What You’ll Learn from this Episode:

  • Choosing the Tasks to Complete
  • Complexity as an Enemy to Effective Execution
  • Creating Simplicity

Choosing the Tasks to Complete

In the last episode, we talked about distraction as this enemy as one of the enemies of effective execution, and I shared two of the tips that have helped me prevent this distraction. The first is to separate the strategic priority and the run the business tasks and treat them differently in your mind. 

The second thing I recommended is creating routines or a cadence of activities specifically designed to support the strategic priority. So whether that’s a cadence of meetings or work time, find something to help keep that so you’re not trying to squeeze it into the calendar. 

Even when I take those two steps, I can still not complete my strategic priority tasks and the other 72 items on my to-do list. I run out of time and can’t squeeze one more task into my day. So now I have to choose. Should I complete the last one or two items on my run-the-business list, or will I focus on my strategic priorities? I wanted to achieve number 72 on my list but not at the expense of my strategic priority.

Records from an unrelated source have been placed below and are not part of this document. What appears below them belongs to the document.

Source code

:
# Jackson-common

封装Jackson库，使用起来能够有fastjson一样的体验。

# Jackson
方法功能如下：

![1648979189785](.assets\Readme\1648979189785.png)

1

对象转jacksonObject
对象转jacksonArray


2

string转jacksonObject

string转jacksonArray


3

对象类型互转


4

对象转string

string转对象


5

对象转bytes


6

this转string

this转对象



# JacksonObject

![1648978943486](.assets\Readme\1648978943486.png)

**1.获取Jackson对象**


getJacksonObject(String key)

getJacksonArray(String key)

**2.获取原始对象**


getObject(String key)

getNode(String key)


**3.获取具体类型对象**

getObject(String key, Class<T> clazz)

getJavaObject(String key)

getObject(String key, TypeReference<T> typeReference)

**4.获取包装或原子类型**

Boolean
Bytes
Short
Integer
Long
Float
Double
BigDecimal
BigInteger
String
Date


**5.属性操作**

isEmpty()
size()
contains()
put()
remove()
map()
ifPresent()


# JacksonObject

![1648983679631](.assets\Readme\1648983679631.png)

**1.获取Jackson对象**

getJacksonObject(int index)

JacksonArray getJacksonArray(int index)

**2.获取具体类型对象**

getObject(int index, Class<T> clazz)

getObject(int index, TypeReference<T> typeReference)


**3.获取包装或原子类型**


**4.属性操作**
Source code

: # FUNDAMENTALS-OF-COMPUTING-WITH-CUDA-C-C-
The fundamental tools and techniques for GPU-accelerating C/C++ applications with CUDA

Separating the tasks between the run-the-business items and strategic priorities does not mean I have time to complete everything on both lists. I can choose which things I must wait to finish and not continue putting off my strategic priorities. 

Complexity as an Enemy to Effective Execution

Once you have defined your strategic priority (we will use a quality example I mentioned in the last episode), your quality performance will have a ripple effect. Customers are getting poor quality, and it’s multiplying defects due to interrupted work in progress. The rework kills your productivity, and you can’t get the flow going. 

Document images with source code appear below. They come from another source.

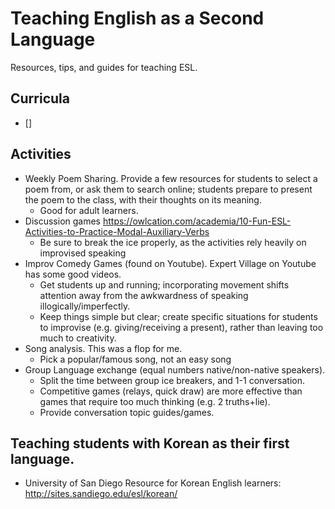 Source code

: # Teaching English as a Second Language

Resources, tips, and guides for teaching ESL. 
## Curricula
* []

## Activities
* Weekly Poem Sharing. Provide a few resources for students to select a poem from, or ask them to search online; students prepare to present the poem to the class, with their thoughts on its meaning. 
  * Good for adult learners.
* Discussion games https://owlcation.com/academia/10-Fun-ESL-Activities-to-Practice-Modal-Auxiliary-Verbs
  * Be sure to break the ice properly, as the activities rely heavily on improvised speaking
* Improv Comedy Games (found on  Youtube). Expert Village on Youtube has some good videos. 
  * Get students up and running; incorporating movement shifts attention away from the awkwardness of speaking illogically/imperfectly.
  * Keep things simple but clear; create specific situations for students to improvise (e.g. giving/receiving a present), rather than leaving too much to creativity.
* Song analysis. This was a flop for me. 
  * Pick a popular/famous song, not an easy song
* Group Language exchange (equal numbers native/non-native speakers). 
  * Split the time between group ice breakers, and 1-1 conversation. 
  * Competitive games (relays, quick draw) are more effective than games that require too much thinking (e.g. 2 truths+lie). 
  * Provide conversation topic guides/games.

## Teaching students with Korean as their first language.
* University of San Diego Resource for Korean English learners: http://sites.sandiego.edu/esl/korean/

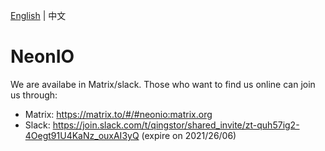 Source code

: [English](README.md) | 中文 

# NeonIO

We are availabe in Matrix/slack. Those who want to find us online can join us through:

- Matrix: <https://matrix.to/#/#neonio:matrix.org>
- Slack: <https://join.slack.com/t/qingstor/shared_invite/zt-quh57ig2-4Oegt91U4KaNz_ouxAI3yQ> (expire on 2021/26/06)   
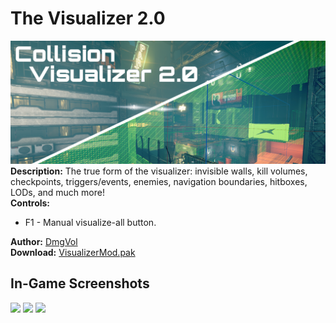 # The Visualizer 2.0
![](./Visualizer2.png)
</br>
**Description:** The true form of the visualizer: invisible walls, kill volumes, checkpoints, triggers/events, enemies, navigation boundaries, hitboxes, LODs, and much more!
</br>
**Controls:** 
- F1 - Manual visualize-all button.


**Author:** [DmgVol](https://github.com/Dmgvol/)
</br>
**Download:** [VisualizerMod.pak](VisualizerMod.pak)

## In-Game Screenshots
![](./visualizer1.png)
![](./visualizer3.png)
![](./visualizer4.png) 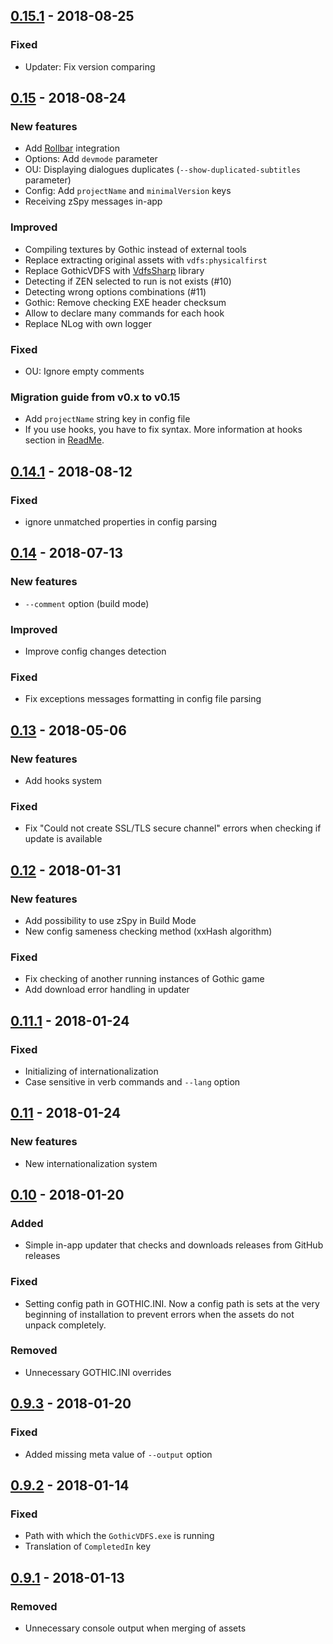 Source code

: ## [0.15.1] - 2018-08-25

### Fixed
- Updater: Fix version comparing

## [0.15] - 2018-08-24

### New features
- Add [Rollbar](https://rollbar.com) integration
- Options: Add `devmode` parameter
- OU: Displaying dialogues duplicates (`--show-duplicated-subtitles` parameter)
- Config: Add `projectName` and `minimalVersion` keys
- Receiving zSpy messages in-app

### Improved
- Compiling textures by Gothic instead of external tools
- Replace extracting original assets with `vdfs:physicalfirst`
- Replace GothicVDFS with [VdfsSharp](https://github.com/Szmyk/VdfsSharp) library
- Detecting if ZEN selected to run is not exists (#10)
- Detecting wrong options combinations (#11)
- Gothic: Remove checking EXE header checksum
- Allow to declare many commands for each hook
- Replace NLog with own logger

### Fixed
- OU: Ignore empty comments

### Migration guide from v0.x to v0.15

- Add `projectName` string key in config file
- If you use hooks, you have to fix syntax. More information at hooks section in [ReadMe](https://github.com/Szmyk/gmbt/blob/master/README.md#hooks).

## [0.14.1] - 2018-08-12

### Fixed

- ignore unmatched properties in config parsing

## [0.14] - 2018-07-13

### New features

- `--comment` option (build mode)

### Improved

- Improve config changes detection

### Fixed

- Fix exceptions messages formatting in config file parsing

## [0.13] - 2018-05-06

### New features

- Add hooks system

### Fixed

- Fix "Could not create SSL/TLS secure channel" errors when checking if update is available

## [0.12] - 2018-01-31

### New features

- Add possibility to use zSpy in Build Mode
- New config sameness checking method (xxHash algorithm)

### Fixed

- Fix checking of another running instances of Gothic game
- Add download error handling in updater

## [0.11.1] - 2018-01-24

### Fixed

- Initializing of internationalization
- Case sensitive in verb commands and `--lang` option

## [0.11] - 2018-01-24

### New features

- New internationalization system

## [0.10] - 2018-01-20

### Added

- Simple in-app updater that checks and downloads releases from GitHub releases

### Fixed

- Setting config path in GOTHIC.INI. Now a config path is sets at the very beginning of installation to prevent errors when the assets do not unpack completely.

### Removed

- Unnecessary GOTHIC.INI overrides

## [0.9.3] - 2018-01-20

### Fixed

- Added missing meta value of `--output` option 

## [0.9.2] - 2018-01-14

### Fixed

- Path with which the `GothicVDFS.exe` is running
- Translation of `CompletedIn` key

## [0.9.1] - 2018-01-13

### Removed

- Unnecessary console output when merging of assets

[Unreleased]: https://github.com/szmyk/gmbt/compare/v0.15.1...HEAD
[0.15.1]: https://github.com/szmyk/gmbt/compare/v0.15...v0.15.1
[0.15]: https://github.com/szmyk/gmbt/compare/v0.14.1...v0.15
[0.14.1]: https://github.com/szmyk/gmbt/compare/v0.14...v0.14.1
[0.14]: https://github.com/szmyk/gmbt/compare/v0.13...v0.14
[0.13]: https://github.com/szmyk/gmbt/compare/v0.12...v0.13
[0.12]: https://github.com/szmyk/gmbt/compare/v0.11.1...v0.12
[0.11.1]: https://github.com/szmyk/gmbt/compare/v0.11...v0.11.1
[0.11]: https://github.com/szmyk/gmbt/compare/v0.10...v0.11
[0.10]: https://github.com/szmyk/gmbt/compare/v0.9.3...v0.10
[0.9.3]: https://github.com/szmyk/gmbt/compare/v0.9.2...v0.9.3
[0.9.2]: https://github.com/szmyk/gmbt/compare/v0.9.1...v0.9.2
[0.9.1]: https://github.com/szmyk/gmbt/compare/v0.9...v0.9.1
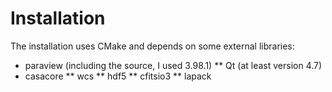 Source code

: Installation
==================

The installation uses CMake and depends on some external libraries:
* paraview (including the source, I used 3.98.1)
** Qt (at least version 4.7)
* casacore
** wcs
** hdf5
** cfitsio3
** lapack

I’ve observed that Ops Managers who have struggled with effective execution build complexity into the activity, and complexity makes it hard for people to follow through. Make it simple if you want people to do something, whether it’s just you or your team. Refrain from including unnecessary steps or noncritical information. 

Complexity is an enemy to action and, therefore, an enemy to execution. Complexity prevents people from taking consistent action; on the flip side, simplicity encourages action and execution.


Creating Simplicity

Tune in to hear me share an example of how a complex process was simplified and adopted by the entire team. 

 

Take Action:

Take a look at complexity and evaluate for yourself. How does complexity fit into this execution gap?

 

Mentions & Features in this Episode:

FULL EPISODE TRANSCRIPT:

One Cause of Failed Execution | 115

Welcome to Lean Leadership for Ops Managers, the podcast for leaders in Ops Management who want to spark improvement, foster engagement, and boost problem solving – AND still get their day job done. Here’s your host, Leadership Trainer, Lean Enthusiast, and Spy Thriller Junkie, Jamie V. Parker. 

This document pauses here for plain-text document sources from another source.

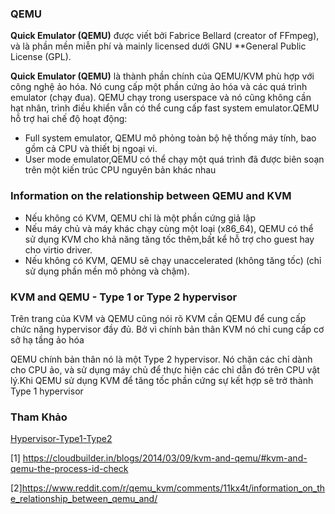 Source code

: ### QEMU

**Quick Emulator (QEMU)** được viết bởi Fabrice Bellard (creator of FFmpeg), và là phần mền miễn phí và mainly licensed dưới GNU **General Public License (GPL).

**Quick Emulator (QEMU)** là thành phần chính của QEMU/KVM phù hợp với công nghệ ảo hóa. Nó cung cấp một phần cứng ảo hóa và các quá trình emulator (chạy đua). QEMU chạy trong userspace và nó cũng không cần hạt nhân, trình điều khiển vẫn có thể cung cấp fast system emulator.QEMU hỗ trợ hai chế độ hoạt động:
- Full system emulator, QEMU mô phỏng toàn bộ hệ thống máy tính, bao gồm cả CPU và thiết bị ngoại vi.
- User mode emulator,QEMU có thể chạy một quá trình đã được biên soạn trên một kiến trúc CPU nguyên bản khác nhau 


### Information on the relationship between QEMU and KVM
- Nếu không có KVM, QEMU chỉ là một phần cứng giả lập
- Nếu máy chủ và máy khác chạy cùng một loại (x86_64), QEMU có thể sử dụng KVM cho khả năng tăng tốc thêm,bất kể hỗ trợ cho guest hay cho virtio driver.
- Nếu không có KVM, QEMU sẽ chạy unaccelerated (không tăng tốc) (chỉ sử dụng phần mền mô phỏng và chậm).

### KVM and QEMU - Type 1 or Type 2 hypervisor

Trên trang của KVM và QEMU cũng nói rõ KVM cần QEMU để cung cấp chức năng hypervisor đầy đủ. Bở vì chính bản thân KVM nó chỉ cung cấp cơ sở hạ tầng ảo hóa

QEMU chính bản thân nó là một Type 2 hypervisor. Nó chặn các chỉ dành cho CPU ảo, và sử dụng máy chủ để thực hiện các chỉ dẫn đó trên CPU vật lý.Khi QEMU sử dụng KVM để tăng tốc phần cứng sự kết hợp sẽ trở thành Type 1 hypervisor

### Tham Khảo

[Hypervisor-Type1-Type2](https://viblo.asia/p/tan-man-ao-hoa-ai-cung-biet-nhung-cu-the-no-la-gi-Do754NV3ZM6)

[1] https://cloudbuilder.in/blogs/2014/03/09/kvm-and-qemu/#kvm-and-qemu-the-process-id-check

[2]https://www.reddit.com/r/qemu_kvm/comments/11kx4t/information_on_the_relationship_between_qemu_and/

[00:00:29] Hi ops executives and leaders Jamie V. Parker here and we are continuing our conversation from the last episode on the enemies to effective execution. Now, last episode we talked about distraction as this enemy as one of the enemies to effective execution. Right? We get distracted from the important strategic priority by all of the things of running the business. And I shared two of the tips that have helped me prevent this distraction.

The first is to separate the strategic priority and the run the business, just to separate it in your mind and treat the actions for those differently. Now, I talked about my work with an accountability coach and how at first I would make my top activities for the week with the activities for the strategic priority, all in one big blob with the activities to run the business.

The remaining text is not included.